Just to clarify, is the purpose of this draft to use new, duplicate groups for 
TLS to indicate that the server adheres to this draft? If so, would a simpler 
option be to update servers to use the guidance in Section 4.2.7 of RFC8446 to 
use the information in a successful handshake to change the groups used in the 
key_share in subsequent connections? Worst case here is that we have a 
suboptimal choice on first connection which can be improved on even when HRR is 
not an option.



As a way forward, would it be worth working on this in rfc8446bis to clarify 
the desired behaviour?

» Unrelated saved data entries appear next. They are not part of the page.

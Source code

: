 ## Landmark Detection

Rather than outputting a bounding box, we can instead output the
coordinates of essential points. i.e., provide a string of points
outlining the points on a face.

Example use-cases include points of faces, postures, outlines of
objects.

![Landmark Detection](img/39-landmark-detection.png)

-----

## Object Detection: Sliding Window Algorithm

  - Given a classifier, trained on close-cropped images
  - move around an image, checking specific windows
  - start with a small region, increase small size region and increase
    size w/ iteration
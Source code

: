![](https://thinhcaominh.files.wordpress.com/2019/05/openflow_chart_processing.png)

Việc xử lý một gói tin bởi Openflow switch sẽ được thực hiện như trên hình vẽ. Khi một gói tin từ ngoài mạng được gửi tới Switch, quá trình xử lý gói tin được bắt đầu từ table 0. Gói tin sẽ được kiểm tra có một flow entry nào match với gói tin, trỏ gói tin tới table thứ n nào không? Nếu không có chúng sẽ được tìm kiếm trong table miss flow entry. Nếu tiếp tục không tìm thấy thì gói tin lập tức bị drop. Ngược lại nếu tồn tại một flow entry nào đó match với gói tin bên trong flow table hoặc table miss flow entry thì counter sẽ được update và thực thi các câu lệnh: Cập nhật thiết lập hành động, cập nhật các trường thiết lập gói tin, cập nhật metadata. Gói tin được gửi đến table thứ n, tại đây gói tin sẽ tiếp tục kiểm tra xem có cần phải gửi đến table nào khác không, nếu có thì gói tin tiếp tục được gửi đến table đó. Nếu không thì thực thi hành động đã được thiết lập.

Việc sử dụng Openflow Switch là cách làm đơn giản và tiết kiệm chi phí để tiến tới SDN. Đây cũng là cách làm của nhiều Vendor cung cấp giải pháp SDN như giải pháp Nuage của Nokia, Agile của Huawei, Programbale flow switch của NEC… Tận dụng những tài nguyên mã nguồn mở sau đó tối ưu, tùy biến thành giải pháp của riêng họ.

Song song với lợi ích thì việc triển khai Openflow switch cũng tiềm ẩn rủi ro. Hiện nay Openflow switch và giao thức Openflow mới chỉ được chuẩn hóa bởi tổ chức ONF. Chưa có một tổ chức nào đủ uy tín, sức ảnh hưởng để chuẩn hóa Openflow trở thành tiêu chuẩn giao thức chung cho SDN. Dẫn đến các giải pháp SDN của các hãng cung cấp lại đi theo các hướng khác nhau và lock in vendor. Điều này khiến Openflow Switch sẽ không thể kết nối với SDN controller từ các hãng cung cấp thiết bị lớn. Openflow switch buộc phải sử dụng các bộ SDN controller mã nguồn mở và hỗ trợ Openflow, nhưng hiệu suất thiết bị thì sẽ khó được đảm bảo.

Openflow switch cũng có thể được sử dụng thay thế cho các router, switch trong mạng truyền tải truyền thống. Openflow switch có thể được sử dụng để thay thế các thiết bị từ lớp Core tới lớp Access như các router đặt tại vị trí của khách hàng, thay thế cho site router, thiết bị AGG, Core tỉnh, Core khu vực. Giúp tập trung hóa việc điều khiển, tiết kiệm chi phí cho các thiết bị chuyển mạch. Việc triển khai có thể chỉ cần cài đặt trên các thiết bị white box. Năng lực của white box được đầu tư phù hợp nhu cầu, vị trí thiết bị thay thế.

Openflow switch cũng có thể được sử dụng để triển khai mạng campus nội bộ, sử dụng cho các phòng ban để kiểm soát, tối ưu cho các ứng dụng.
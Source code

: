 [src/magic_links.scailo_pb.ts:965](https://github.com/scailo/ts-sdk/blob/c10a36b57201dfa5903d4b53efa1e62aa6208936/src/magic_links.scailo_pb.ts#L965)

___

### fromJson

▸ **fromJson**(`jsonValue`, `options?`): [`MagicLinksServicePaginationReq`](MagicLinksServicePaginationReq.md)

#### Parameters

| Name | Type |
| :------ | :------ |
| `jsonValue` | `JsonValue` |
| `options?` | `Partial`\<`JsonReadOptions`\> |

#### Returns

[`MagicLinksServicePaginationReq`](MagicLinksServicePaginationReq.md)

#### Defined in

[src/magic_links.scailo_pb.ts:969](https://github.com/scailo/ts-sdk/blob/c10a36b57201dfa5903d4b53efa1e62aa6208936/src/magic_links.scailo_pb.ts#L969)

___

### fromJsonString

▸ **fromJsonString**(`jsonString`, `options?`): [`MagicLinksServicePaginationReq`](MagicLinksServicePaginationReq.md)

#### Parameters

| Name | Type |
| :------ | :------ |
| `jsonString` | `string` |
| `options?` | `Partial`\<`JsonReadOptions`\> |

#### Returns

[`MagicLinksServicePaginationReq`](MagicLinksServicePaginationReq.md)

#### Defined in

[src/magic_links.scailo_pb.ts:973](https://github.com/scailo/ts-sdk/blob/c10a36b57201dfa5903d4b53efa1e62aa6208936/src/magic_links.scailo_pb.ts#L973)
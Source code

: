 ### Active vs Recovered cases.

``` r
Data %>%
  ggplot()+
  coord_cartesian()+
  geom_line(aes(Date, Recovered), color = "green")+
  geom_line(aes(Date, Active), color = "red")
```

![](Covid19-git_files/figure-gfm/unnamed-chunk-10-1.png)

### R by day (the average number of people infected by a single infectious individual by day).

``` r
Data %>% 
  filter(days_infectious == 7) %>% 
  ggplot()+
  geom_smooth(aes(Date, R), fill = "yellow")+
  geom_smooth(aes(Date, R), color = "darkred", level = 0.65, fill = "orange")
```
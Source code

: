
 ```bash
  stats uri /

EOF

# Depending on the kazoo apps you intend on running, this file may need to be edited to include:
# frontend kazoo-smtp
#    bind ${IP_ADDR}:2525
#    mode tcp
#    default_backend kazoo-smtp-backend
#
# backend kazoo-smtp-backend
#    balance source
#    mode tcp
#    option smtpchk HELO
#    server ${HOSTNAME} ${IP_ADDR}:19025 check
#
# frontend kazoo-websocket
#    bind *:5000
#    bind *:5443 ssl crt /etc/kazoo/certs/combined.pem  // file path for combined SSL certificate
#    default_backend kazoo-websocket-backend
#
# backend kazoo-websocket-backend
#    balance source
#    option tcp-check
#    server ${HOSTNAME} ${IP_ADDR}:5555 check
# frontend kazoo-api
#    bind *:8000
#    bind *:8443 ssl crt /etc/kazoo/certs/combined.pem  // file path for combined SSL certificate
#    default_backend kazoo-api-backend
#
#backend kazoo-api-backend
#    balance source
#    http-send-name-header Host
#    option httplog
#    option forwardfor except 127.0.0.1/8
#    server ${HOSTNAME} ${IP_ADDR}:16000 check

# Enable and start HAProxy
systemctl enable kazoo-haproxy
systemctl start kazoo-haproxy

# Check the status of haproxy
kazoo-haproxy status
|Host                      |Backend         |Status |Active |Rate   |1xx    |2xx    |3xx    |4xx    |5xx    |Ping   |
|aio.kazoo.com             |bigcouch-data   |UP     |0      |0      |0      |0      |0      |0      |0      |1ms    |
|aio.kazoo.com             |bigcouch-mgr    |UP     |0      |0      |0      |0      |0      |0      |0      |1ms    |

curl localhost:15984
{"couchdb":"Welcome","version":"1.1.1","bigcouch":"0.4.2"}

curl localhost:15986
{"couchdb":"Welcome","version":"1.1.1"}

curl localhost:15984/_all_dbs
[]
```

An example change would be to Section 2.1 which implies 
preference for key_share first selection.



Thanks,
Michael


From: Rob Sayre 
Sent: Tuesday, October 17, 2023 9:08 PM
To: David Benjamin 
Cc: Andrei Popov ; tls@ietf.org
Subject: Re: [TLS] [EXTERNAL] Re: Fwd: New Version Notification for 
draft-davidben-tls-key-share-prediction-00.txt

On Tue, Oct 17, 2023 at 12:32 PM David Benjamin 
mailto:david...@chromium.org>> wrote:

> Server-side protection against [clients adjusting HRR predictions on 
> fallback] is not effective. Especially when we have both servers that cannot 
> handle large ClientHello messages and servers that have buggy HRR.

I think the discussion about buggy HRR is a red herring.

I agree with almost everything in the email except for this part. It's even 
worse than HRR, isn't it? The initial ClientHello will fail if spread across 
too many packets on some implementations, and then a new ClientHello will be 
sent using X25519 unless you want to lose customers. The client won't get an 
HRR back on the first try, the stuff just breaks (it's their bug, but it must 
be dealt with). But, if the DNS says it should work, it should be ok to fail 
there. The trustworthiness of this hint must also be weighed with ECH. So, if 
you're using SVCB with this idea and ECH, it seems pretty reasonable to me.